Еще один год подаренной жизни - 21

Ирина Беспалова
                Еще один год подаренной жизни - 21
 
     Точное время церемонии пока не утверждено, а 21-е наступило.
     Я начала утро с посещения парикмахерской.
     - Опять вся желтая! Где Ваш мелир? - вскричала моя пани Гана, парикмахеры они вообще громко разговаривают, - Как это может быть?
     - Наверное, на солнце выгорают. Я же работаю на улице, - пояснила я.
     - Две недели льет и льет! - не унималась Гана, - Где Вы нашли солнце?!

     На Гавелаке. Я приехала на Гавелак к одиннадцати дня, меня первых несколько человек не узнали. Вместо вся желтая - я была вся зеленая с вкраплениями белого. Первой опомнилась Светка. Тебе надо платье зеленое и белую сумочку. Тут сквозь тучи брызнуло солнце, и оказалось, что я вся серая и бежевая. Правда, солнце только поиграло минут сорок, пока я разбаливалась, а потом зарядил дождь. И вот в этом дожде (правда, было тепло), ко мне на станек забрел арабский шейх со всем своим гаремом и детьми. Они перерыли всю папку Бенони. Он мне давал восемь тысяч за семь маленьких холстов и два гранда, когда они все вместе стоили восемнадцать тысяч. Я сказала, что я только продавец, и не могу пойти на полцены, а восемь тысяч - это еще меньше, чем полцены. Он так на меня посмотрел (я тут же поняла, почему у него семь жен), что я дрогнула и сказала, хорошо, одиннадцать. Он ушел и увел свой двор. Через полчаса вернулся и сказал, что согласен заплатить девять тысяч. И опять так на меня посмотрел, да ладно, посмотрел. Он смотрел неотрывно и молчал. Я краснела, я бледнела, я закусила губы и сказала, не смотрите на меня так, десять тысяч - моя последняя цена. Он все смотрел. Тогда я вышла из-за станка и положила все отобранные работы на место, а сама ушла в тютюши. Я просто не знаю, как бороться с этими зверями на мягких лапах. У меня еще ни разу не получалось.
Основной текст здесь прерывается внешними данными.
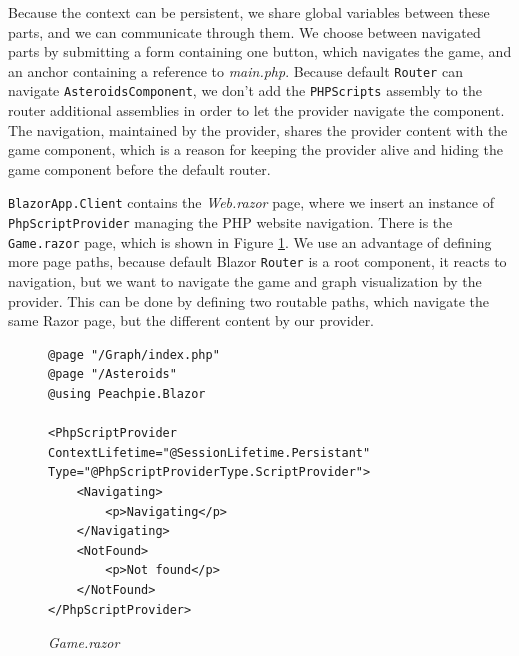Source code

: Because the context can be persistent, we share global variables between these parts, and we can communicate through them.
We choose between navigated parts by submitting a form containing one button, which navigates the game, and an anchor containing a reference to \textit{main.php}.
Because default \texttt{Router} can navigate \texttt{AsteroidsComponent}, we don't add the \texttt{PHPScripts} assembly to the router additional assemblies in order to let the provider navigate the component.
The navigation, maintained by the provider, shares the provider content with the game component, which is a reason for keeping the provider alive and hiding the game component before the default router.
\par
\texttt{BlazorApp.Client} contains the \textit{Web.razor} page, where we insert an instance of \texttt{PhpScriptProvider} managing the PHP website navigation.
There is the \texttt{Game.razor} page, which is shown in Figure \ref{img29:razor}.
We use an advantage of defining more page paths, because default Blazor \texttt{Router} is a root component, it reacts to navigation, but we want to navigate the game and graph visualization by the provider.
This can be done by defining two routable paths, which navigate the same Razor page, but the different content by our provider.
\par
\begin{figure}[!b]
\begin{lstlisting}
@page "/Graph/index.php"
@page "/Asteroids"
@using Peachpie.Blazor

<PhpScriptProvider ContextLifetime="@SessionLifetime.Persistant" 
Type="@PhpScriptProviderType.ScriptProvider">
    <Navigating>
        <p>Navigating</p>
    </Navigating>
    <NotFound>
        <p>Not found</p>
    </NotFound>
</PhpScriptProvider>
\end{lstlisting}
\caption{\textit{Game.razor}}
\label{img29:razor}
\end{figure}
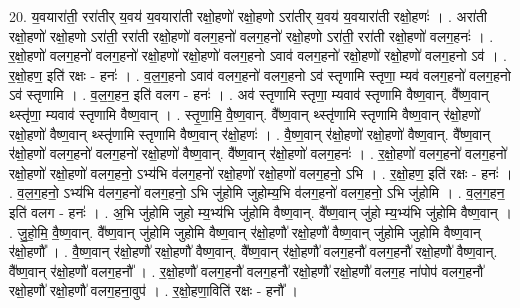 \documentclass[17pt]{extarticle}
\begin{document}
20. य॒वयारा॑ती॒ ररा॑तीर् य॒वय॑ य॒वयारा॑ती रक्षो॒हणो॑ रक्षो॒हणो ऽरा॑तीर् य॒वय॑ य॒वयारा॑ती रक्षो॒हणः॑ । . अरा॑ती रक्षो॒हणो॑ रक्षो॒हणो ऽरा॑ती॒ ररा॑ती रक्षो॒हणो॑ वलग॒हनो॑ वलग॒हनो॑ रक्षो॒हणो ऽरा॑ती॒ ररा॑ती रक्षो॒हणो॑ वलग॒हनः॑ । . र॒क्षो॒हणो॑ वलग॒हनो॑ वलग॒हनो॑ रक्षो॒हणो॑ रक्षो॒हणो॑ वलग॒हनो ऽवाव॑ वलग॒हनो॑ रक्षो॒हणो॑ रक्षो॒हणो॑ वलग॒हनो ऽव॑ । . र॒क्षो॒हण॒ इति॑ रक्षः - हनः॑ । . व॒ल॒ग॒हनो ऽवाव॑ वलग॒हनो॑ वलग॒हनो ऽव॑ स्तृणामि स्तृणा॒ म्यव॑ वलग॒हनो॑ वलग॒हनो ऽव॑ स्तृणामि । . व॒ल॒ग॒हन॒ इति॑ वलग - हनः॑ । . अव॑ स्तृणामि स्तृणा॒ म्यवाव॑ स्तृणामि वैष्ण॒वान्. वै᳚ष्ण॒वान् थ्स्तृ॑णा॒ म्यवाव॑ स्तृणामि वैष्ण॒वान् । . स्तृ॒णा॒मि॒ वै॒ष्ण॒वान्. वै᳚ष्ण॒वान् थ्स्तृ॑णामि स्तृणामि वैष्ण॒वान् र॑क्षो॒हणो॑ रक्षो॒हणो॑ वैष्ण॒वान् थ्स्तृ॑णामि स्तृणामि वैष्ण॒वान् र॑क्षो॒हणः॑ । . वै॒ष्ण॒वान् र॑क्षो॒हणो॑ रक्षो॒हणो॑ वैष्ण॒वान्. वै᳚ष्ण॒वान् र॑क्षो॒हणो॑ वलग॒हनो॑ वलग॒हनो॑ रक्षो॒हणो॑ वैष्ण॒वान्. वै᳚ष्ण॒वान् र॑क्षो॒हणो॑ वलग॒हनः॑ । . र॒क्षो॒हणो॑ वलग॒हनो॑ वलग॒हनो॑ रक्षो॒हणो॑ रक्षो॒हणो॑ वलग॒हनो॒ ऽभ्य॑भि व॑लग॒हनो॑ रक्षो॒हणो॑ रक्षो॒हणो॑ वलग॒हनो॒ ऽभि । . र॒क्षो॒हण॒ इति॑ रक्षः - हनः॑ । . व॒ल॒ग॒हनो॒ ऽभ्य॑भि व॑लग॒हनो॑ वलग॒हनो॒ ऽभि जु॑होमि जुहोम्य॒भि व॑लग॒हनो॑ वलग॒हनो॒ ऽभि जु॑होमि । . व॒ल॒ग॒हन॒ इति॑ वलग - हनः॑ । . अ॒भि जु॑होमि जुहो म्य॒भ्य॑भि जु॑होमि वैष्ण॒वान्. वै᳚ष्ण॒वान् जु॑हो म्य॒भ्य॑भि जु॑होमि वैष्ण॒वान् । . जु॒हो॒मि॒ वै॒ष्ण॒वान्. वै᳚ष्ण॒वान् जु॑होमि जुहोमि वैष्ण॒वान् र॑क्षो॒हणौ॑ रक्षो॒हणौ॑ वैष्ण॒वान् जु॑होमि जुहोमि वैष्ण॒वान् र॑क्षो॒हणौ᳚ । . वै॒ष्ण॒वान् र॑क्षो॒हणौ॑ रक्षो॒हणौ॑ वैष्ण॒वान्. वै᳚ष्ण॒वान् र॑क्षो॒हणौ॑ वलग॒हनौ॑ वलग॒हनौ॑ रक्षो॒हणौ॑ वैष्ण॒वान्. वै᳚ष्ण॒वान् र॑क्षो॒हणौ॑ वलग॒हनौ᳚ । . र॒क्षो॒हणौ॑ वलग॒हनौ॑ वलग॒हनौ॑ रक्षो॒हणौ॑ रक्षो॒हणौ॑ वलग॒ह ना॑पोप॑ वलग॒हनौ॑ रक्षो॒हणौ॑ रक्षो॒हणौ॑ वलग॒हना॒वुप॑ । . र॒क्षो॒हणा॒विति॑ रक्षः - हनौ᳚ । \newline
\end{document}
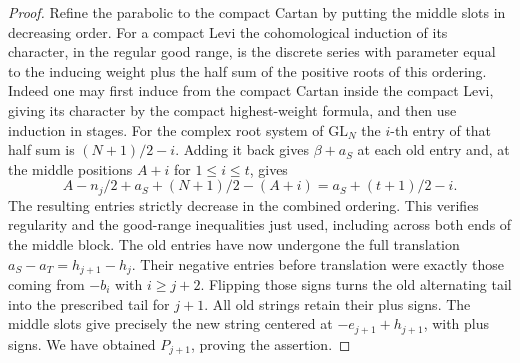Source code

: \documentclass[a4paper,11pt]{article}
\theoremstyle{definition}
\theoremstyle{remark}
\numberwithin{equation}{section}
\begin{document}
\begin{proof}
Refine the parabolic to the compact Cartan by putting the
middle slots in decreasing order. For a compact Levi the
cohomological induction of its character, in the regular
good range, is the discrete series with parameter equal to
the inducing weight plus the half sum of the positive roots
of this ordering. Indeed one may first induce from the
compact Cartan inside the compact Levi, giving its character
by the compact highest-weight formula, and then use induction
in stages. For the complex root system of \(\mathrm{GL}_N\) the \(i\)-th
entry of that half sum is \((N+1)/2-i\). Adding it back gives
\(\beta+a_S\) at each old entry and, at the middle positions
\(A+i\) for \(1\le i\le t\), gives
\[
     A-n_j/2+a_S+(N+1)/2-(A+i)
                     =a_S+(t+1)/2-i .
\]
The resulting entries strictly decrease in the combined
ordering. This verifies regularity and the good-range
inequalities just used, including across both ends of the
middle block. The old entries have now undergone the full
translation \(a_S-a_T=h_{j+1}-h_j\). Their negative
entries before translation were exactly those coming from
\(-b_i\) with \(i\ge j+2\). Flipping those signs turns the
old alternating tail into the prescribed tail for \(j+1\).
All old strings retain their plus signs. The middle slots
give precisely the new string centered at
\(-e_{j+1}+h_{j+1}\), with plus signs. We have obtained
\(P_{j+1}\), proving the assertion.
\end{proof}
\end{document}
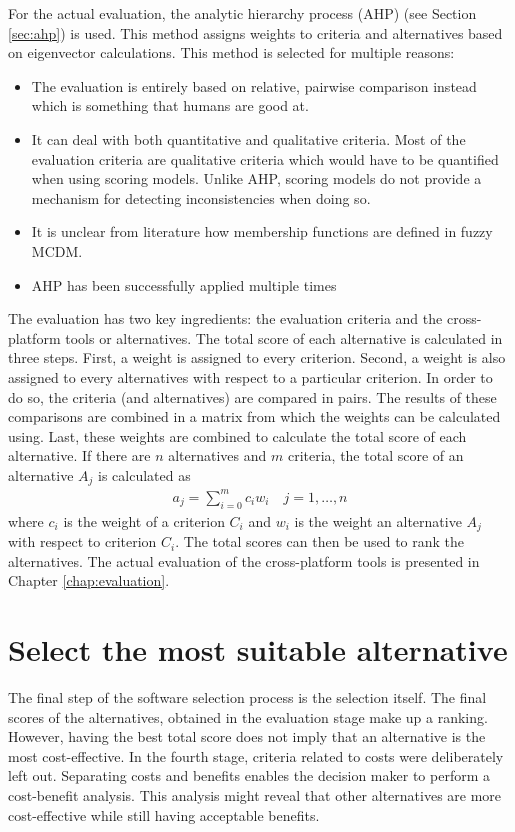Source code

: For the actual evaluation, the analytic hierarchy process (AHP) \cite{Saaty:1980} (see Section \ref{sec:ahp}) is used. This method assigns weights to criteria and alternatives based on eigenvector calculations. This method is selected for multiple reasons:
\begin{itemize}
    \item The evaluation is entirely based on relative, pairwise comparison instead which is something that humans are good at.
    \item It can deal with both quantitative and qualitative criteria. Most of the evaluation criteria are qualitative criteria which would have to be quantified when using scoring models. Unlike AHP, scoring models do not provide a mechanism for detecting inconsistencies when doing so.
    \item It is unclear from literature how membership functions are defined in fuzzy MCDM.
    \item AHP has been successfully applied multiple times \cite{Jadhav:2009, Jadhav:2011}
\end{itemize}

The evaluation has two key ingredients: the evaluation criteria and the cross-platform tools or alternatives. The total score of each alternative is calculated in three steps. First, a weight is assigned to every criterion. Second, a weight is also assigned to every alternatives with respect to a particular criterion. In order to do so, the criteria (and alternatives) are compared in pairs. The results of these comparisons are combined in a matrix from which the weights can be calculated using. Last, these weights are combined to calculate the total score of each alternative. If there are $n$ alternatives and $m$ criteria, the total score of an alternative $A_j$ is calculated as
\begin{gather}
    a_j = \sum_{i = 0}^{m} c_i w_i \quad j = 1, \ldots, n
\end{gather}
where $c_i$ is the weight of a criterion $C_i$ and $w_i$ is the weight an alternative $A_j$ with respect to criterion $C_i$. The total scores can then be used to rank the alternatives. The actual evaluation of the cross-platform tools is presented in Chapter \ref{chap:evaluation}. 

\section{Select the most suitable alternative}

The final step of the software selection process is the selection itself. The final scores of the alternatives, obtained in the evaluation stage make up a ranking. However, having the best total score does not imply that an alternative is the most cost-effective. In the fourth stage, criteria related to costs were deliberately left out. Separating costs and benefits enables the decision maker to perform a cost-benefit analysis. This analysis might reveal that other alternatives are more cost-effective while still having acceptable benefits.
     Он пришел еще через полчаса и привел своего старшего сына.
     - Точно десять? - спросил.
     - Десять, - ответила я.
     - Сынок, добавь тысячу, - сказал шейх, протягивая мне девять.
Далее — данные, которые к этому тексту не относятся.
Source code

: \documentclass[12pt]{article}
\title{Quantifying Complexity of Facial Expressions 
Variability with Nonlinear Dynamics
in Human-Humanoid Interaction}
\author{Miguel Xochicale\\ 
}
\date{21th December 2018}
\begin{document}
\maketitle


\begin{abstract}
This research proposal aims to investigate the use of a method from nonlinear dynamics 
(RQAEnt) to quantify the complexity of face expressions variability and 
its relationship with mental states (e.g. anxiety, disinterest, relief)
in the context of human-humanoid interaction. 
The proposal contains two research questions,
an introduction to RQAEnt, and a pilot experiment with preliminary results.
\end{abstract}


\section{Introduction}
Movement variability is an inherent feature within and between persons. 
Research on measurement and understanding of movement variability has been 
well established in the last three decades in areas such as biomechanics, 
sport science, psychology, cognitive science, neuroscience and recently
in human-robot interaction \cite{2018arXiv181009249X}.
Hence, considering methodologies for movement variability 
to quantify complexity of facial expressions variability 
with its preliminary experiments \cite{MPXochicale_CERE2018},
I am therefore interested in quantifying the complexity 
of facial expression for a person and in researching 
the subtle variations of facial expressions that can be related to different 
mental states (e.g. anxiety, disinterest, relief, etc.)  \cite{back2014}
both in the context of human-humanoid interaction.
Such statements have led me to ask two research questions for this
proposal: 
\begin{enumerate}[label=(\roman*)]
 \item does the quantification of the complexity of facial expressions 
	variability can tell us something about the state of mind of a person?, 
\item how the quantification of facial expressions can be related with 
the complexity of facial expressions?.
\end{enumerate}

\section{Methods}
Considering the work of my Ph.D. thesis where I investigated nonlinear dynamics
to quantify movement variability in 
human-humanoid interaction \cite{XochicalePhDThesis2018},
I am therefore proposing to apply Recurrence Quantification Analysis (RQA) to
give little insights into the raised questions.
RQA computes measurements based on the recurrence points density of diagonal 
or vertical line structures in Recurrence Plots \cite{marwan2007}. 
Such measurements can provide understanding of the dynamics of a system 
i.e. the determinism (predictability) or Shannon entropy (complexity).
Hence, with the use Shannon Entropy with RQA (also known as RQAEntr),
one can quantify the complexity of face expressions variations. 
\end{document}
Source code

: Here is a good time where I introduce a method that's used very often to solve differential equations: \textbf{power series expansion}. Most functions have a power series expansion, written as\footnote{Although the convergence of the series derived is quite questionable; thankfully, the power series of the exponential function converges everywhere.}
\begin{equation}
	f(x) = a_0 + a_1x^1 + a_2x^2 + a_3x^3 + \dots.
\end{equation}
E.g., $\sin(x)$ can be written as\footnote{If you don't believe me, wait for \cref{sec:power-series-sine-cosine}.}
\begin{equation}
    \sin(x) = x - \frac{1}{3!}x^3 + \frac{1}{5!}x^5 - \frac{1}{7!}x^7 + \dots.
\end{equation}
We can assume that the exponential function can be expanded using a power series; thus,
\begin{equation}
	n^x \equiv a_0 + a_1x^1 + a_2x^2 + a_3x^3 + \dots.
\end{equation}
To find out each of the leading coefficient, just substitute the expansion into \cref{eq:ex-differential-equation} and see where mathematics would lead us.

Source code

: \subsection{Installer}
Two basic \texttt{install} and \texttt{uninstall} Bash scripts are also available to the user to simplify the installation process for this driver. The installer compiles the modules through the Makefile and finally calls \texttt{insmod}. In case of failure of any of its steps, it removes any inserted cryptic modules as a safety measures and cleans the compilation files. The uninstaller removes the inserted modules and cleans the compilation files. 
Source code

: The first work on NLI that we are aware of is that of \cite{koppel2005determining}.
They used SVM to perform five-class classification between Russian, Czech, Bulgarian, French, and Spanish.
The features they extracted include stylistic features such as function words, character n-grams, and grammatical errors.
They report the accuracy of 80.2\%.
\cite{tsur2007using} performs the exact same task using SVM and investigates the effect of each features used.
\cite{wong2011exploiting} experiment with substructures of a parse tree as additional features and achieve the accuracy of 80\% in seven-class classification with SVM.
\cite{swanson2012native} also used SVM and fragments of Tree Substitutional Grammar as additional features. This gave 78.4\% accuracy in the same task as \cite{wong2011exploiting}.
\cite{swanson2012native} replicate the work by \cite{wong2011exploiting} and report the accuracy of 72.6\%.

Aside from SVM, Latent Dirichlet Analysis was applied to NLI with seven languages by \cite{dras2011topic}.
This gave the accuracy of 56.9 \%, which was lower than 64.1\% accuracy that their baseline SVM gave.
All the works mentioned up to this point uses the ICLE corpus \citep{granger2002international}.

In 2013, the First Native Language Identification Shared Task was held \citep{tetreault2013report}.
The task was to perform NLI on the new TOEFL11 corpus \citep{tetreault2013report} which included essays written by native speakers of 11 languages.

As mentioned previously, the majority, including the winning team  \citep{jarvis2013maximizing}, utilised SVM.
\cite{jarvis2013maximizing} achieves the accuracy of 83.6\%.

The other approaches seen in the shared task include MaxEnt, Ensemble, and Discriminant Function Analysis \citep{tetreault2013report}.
     - Тысячу? - требовательно спросил у меня сын, пытаясь, как папа, прободнуть мое сердце.
     - Тысячу, - твердо ответила я, и он мне ее добавил. Все-таки десять тысяч - это чуть больше, чем за полцены. Мы договорились с Вероникой, (я, конечно же, звонила автору), что ей шесть, а мне четыре, и я отпустила шейха и его сына с распростертыми объятиями.  Блин, мне так деньги нужны, именно сейчас, и тут такое счастье! Дай бог здоровья всем семи его женам! Оуген чуть не инфаркт получил! Я точно имею деньги на книжки и наряд на церемонию, только вот какой наряд, когда пора топать за книжками?!
     Больше всего на презентации альманаха "Светотени" и второго тома Собрания моих сочинений, меня поразил третий гость Крыловых: Ринат Анимаев, художник, живущий во Франции, татарин, двадцать лет отстоявший на Монмартре (совсем как я на Гавелаке), а теперь имеющий свою галерейку в Бретани, в городе Динан.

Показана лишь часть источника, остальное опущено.